Eine dieser Geschäftsideen verfolgt die kanadische Gesellschaft Newlox Gold in Costa Rica. Das Unternehmen hat sich zum Ziel gesetzt, den Abraum von in Costa Rica typischen kleineren Goldfördergesellschaften professionell zu verarbeiten. Dazu hat Newlox ein Verfahren entwickeln, das ohne schädliche Chemikalien auskommt und zudem kein Wasser vergeudet. So gewinnt das Unternehmen aus den Abfällen von kleineren Goldförderern das Edelmetall und hinterlässt dabei einen kleinstmöglichen ökologischen Fußabdruck.

Aktuell betreibt Newlox eine Verarbeitungsanlage und will perspektivisch in Costa Rica organisch wachsen und weitere Verarbeitungsanlagen in Betrieb nehmen. Diese Anlagen sind bei Bedarf demontierbar und lassen sich in der Nähe von Minen wieder aufbauen. Newlox Gold fokussiert sich bewusst auf Costa Rica und schätzt dort Rechtssicherheit und Rahmenbedingungen. In seiner Unternehmenspräsentation nennt Newlox das Land die „Schweiz Südamerikas“.

PNE Wind: Der richtige Schritt in die USA

Ein klar nachhaltiges Profil hat auch PNE Wind. Anders als Barrick oder Newlox entstammt PNE nicht einer als „dreckig“ verrufenen Branche. PNE plant und baut Windkraftanlagen. Im Zuge der Pandemie kam es zwar zu einigen Verzögerungen, doch sieht sich PNE mit Blick auf die Zukunft auf dem richtigen Weg. Vor allem das Bekenntnis der EU zur langfristigen Klimaneutralität ist Wasser auf die Mühlen von PNE. Zwar machte das Unternehmen zum Halbjahr Verlust und büßte Umsatz ein, doch sind die Auftragsbücher voll: Bis 2023 soll das eigene Portfolio 500 Megawatt umfassen.

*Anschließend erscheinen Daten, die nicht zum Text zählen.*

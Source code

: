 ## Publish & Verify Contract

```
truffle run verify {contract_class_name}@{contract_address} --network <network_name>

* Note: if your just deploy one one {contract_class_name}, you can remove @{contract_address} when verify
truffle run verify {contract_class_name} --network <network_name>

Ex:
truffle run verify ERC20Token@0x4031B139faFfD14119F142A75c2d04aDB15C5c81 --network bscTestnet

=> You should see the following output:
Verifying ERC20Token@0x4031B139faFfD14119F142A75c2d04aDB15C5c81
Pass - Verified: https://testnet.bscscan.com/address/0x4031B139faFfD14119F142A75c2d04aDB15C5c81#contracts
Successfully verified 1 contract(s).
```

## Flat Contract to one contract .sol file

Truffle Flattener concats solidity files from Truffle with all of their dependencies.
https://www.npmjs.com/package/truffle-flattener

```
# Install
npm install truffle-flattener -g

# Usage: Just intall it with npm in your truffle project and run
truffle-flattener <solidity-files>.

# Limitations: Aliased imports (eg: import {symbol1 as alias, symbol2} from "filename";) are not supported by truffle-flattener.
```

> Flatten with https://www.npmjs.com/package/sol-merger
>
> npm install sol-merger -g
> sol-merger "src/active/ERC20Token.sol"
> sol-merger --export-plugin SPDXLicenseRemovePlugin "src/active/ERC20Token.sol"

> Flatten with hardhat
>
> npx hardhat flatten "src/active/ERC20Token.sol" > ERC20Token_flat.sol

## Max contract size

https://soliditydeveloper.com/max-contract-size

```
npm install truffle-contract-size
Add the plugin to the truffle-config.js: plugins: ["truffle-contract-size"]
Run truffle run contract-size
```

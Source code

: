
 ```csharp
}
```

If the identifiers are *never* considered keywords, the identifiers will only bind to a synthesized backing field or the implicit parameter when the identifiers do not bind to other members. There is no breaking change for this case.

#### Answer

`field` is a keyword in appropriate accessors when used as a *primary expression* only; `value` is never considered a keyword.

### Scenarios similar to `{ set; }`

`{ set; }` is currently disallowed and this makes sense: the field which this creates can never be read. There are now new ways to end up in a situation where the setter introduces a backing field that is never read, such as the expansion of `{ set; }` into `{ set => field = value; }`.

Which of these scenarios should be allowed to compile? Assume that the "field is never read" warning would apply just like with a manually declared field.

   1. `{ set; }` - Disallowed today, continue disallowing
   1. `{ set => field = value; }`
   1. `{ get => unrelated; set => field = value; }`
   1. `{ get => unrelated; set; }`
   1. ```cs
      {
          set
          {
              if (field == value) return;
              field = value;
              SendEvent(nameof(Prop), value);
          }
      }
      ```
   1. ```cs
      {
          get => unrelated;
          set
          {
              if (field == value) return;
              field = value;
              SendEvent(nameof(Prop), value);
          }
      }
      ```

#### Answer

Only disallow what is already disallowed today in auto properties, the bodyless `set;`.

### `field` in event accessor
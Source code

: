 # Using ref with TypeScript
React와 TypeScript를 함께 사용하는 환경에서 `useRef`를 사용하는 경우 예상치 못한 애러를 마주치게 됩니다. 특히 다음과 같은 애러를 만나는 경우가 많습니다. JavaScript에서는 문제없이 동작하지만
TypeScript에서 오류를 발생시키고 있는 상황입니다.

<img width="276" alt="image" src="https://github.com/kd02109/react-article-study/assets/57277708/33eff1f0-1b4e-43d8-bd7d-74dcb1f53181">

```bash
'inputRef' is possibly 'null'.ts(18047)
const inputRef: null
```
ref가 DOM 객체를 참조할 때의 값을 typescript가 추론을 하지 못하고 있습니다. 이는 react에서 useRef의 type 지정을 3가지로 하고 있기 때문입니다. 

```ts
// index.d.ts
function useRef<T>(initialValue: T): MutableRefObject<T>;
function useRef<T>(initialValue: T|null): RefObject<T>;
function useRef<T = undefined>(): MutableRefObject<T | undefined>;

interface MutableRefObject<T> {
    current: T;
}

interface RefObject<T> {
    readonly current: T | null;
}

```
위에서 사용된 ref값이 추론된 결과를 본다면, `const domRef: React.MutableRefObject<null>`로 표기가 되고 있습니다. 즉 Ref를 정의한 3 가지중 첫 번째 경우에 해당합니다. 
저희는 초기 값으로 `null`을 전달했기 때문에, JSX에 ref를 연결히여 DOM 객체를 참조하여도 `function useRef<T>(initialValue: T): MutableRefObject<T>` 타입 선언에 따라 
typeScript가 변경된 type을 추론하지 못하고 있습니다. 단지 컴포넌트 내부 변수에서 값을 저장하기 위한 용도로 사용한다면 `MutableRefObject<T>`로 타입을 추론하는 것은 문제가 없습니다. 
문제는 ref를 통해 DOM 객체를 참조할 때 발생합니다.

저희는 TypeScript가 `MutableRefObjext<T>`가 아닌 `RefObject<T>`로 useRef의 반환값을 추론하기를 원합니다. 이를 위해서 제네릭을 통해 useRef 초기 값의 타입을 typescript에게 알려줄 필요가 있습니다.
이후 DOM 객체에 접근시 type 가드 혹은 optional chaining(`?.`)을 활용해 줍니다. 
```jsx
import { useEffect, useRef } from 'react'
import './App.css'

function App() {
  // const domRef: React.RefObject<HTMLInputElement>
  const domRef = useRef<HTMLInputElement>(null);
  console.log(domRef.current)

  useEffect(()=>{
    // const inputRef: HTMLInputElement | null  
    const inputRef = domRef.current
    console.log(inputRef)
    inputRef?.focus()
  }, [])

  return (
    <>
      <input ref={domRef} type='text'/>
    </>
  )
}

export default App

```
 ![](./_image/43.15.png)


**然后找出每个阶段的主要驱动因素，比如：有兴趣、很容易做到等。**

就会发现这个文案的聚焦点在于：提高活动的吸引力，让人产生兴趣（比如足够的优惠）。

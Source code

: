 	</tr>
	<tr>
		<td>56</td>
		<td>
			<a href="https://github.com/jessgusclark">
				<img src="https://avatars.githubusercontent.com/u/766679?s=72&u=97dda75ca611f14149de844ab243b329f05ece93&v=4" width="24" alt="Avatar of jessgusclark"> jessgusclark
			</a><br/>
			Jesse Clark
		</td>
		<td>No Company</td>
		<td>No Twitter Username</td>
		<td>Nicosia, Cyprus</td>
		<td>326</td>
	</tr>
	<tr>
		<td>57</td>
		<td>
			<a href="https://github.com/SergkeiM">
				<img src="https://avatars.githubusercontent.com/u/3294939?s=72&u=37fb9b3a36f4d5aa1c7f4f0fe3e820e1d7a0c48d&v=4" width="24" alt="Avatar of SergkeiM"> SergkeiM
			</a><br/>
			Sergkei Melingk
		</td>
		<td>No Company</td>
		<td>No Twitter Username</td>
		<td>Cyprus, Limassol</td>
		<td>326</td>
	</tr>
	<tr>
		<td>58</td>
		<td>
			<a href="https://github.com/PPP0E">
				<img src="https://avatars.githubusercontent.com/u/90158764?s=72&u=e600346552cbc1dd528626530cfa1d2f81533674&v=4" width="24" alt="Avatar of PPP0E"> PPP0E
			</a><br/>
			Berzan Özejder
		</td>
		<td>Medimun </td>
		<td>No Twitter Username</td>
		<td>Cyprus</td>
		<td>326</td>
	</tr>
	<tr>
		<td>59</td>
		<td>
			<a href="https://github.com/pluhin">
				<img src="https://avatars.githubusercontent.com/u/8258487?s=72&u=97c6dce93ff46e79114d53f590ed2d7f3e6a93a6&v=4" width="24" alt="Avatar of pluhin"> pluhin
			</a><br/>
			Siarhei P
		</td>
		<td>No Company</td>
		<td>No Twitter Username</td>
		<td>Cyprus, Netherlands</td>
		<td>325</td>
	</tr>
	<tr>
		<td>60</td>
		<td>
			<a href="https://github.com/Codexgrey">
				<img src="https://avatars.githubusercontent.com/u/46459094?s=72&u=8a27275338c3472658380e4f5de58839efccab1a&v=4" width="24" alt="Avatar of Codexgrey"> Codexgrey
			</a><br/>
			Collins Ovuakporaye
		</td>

Auch in den USA ist PNE Wind vertreten und eröffnete ein Büro in Boston. Angesichts des jüngsten Wahlausgangs und der grünen Perspektive für die USA könnte PNE Wind diesen Schritt zur richtigen Zeit getätigt haben. Nicht auszuschließen, dass das USA-Geschäft in den nächsten Jahren für die ein oder andere positive Überraschung sorgt. Anleger sind allerdings bereits heute guter Dinge: Die Aktie hat auf Sicht von einem Jahr um 96 Prozent zugelegt.

Chancen durch Transformation

Während PNE Wind unmittelbar von seiner grünen DNA profitiert, sind Anleger bei Titeln wie Newlox, dem nachhaltigen Goldproduzenten, schon skeptischer, was auch der geringen Marktkapitalisierung des Unternehmens und dem Umstand, dass Newlox Neuland betritt, geschuldet sein dürfte. Doch auch die großen Rohstoffkonzerne schärfen ihr ESG-Profil und betonen handfeste Vorteile abseits des guten Gewissens. Auf die grüne Transformation ehemals „dreckiger“ Branchen zu setzen, kann ein Aspekt erfolgreicher ESG-Investments sein.